__WHAT TO DO__.
Take every line of the material below that includes the string "Abstract" and copy it out.

__SOURCE MATERIAL__.
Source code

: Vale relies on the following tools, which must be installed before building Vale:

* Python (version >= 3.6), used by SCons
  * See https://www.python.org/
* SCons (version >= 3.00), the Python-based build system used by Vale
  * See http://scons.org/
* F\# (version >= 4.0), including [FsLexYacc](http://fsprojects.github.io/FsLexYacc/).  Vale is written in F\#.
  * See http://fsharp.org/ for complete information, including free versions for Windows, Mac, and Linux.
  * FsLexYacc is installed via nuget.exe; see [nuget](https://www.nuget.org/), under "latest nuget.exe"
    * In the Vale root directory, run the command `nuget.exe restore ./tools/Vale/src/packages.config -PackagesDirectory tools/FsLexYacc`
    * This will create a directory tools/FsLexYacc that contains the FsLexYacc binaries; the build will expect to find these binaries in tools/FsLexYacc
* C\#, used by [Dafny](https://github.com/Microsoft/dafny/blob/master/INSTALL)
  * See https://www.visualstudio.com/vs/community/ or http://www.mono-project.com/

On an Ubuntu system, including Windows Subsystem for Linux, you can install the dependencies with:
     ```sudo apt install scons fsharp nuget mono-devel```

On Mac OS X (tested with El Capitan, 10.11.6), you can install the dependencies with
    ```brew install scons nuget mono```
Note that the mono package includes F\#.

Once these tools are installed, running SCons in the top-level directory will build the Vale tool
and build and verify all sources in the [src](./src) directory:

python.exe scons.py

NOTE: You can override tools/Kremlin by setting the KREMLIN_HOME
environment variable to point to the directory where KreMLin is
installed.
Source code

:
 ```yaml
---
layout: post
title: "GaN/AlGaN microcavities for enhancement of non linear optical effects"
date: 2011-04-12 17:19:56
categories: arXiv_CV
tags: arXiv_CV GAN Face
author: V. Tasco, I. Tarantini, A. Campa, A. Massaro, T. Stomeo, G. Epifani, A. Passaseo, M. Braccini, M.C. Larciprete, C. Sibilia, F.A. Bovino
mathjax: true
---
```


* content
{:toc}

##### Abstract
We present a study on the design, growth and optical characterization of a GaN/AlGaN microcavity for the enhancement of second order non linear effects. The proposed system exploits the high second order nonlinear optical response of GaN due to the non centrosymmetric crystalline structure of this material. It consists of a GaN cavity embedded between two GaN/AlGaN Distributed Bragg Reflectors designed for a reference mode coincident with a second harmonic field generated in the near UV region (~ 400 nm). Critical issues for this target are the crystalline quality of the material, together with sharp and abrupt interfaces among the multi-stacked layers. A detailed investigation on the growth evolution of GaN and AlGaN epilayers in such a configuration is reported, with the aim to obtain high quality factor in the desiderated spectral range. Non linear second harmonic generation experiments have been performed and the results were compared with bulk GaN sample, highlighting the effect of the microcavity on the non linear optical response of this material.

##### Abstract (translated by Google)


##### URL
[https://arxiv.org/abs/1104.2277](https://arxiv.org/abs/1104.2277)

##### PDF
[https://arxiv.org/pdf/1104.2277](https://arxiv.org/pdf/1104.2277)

__RESULT FOR THIS TASK__.
##### Abstract
##### Abstract (translated by Google)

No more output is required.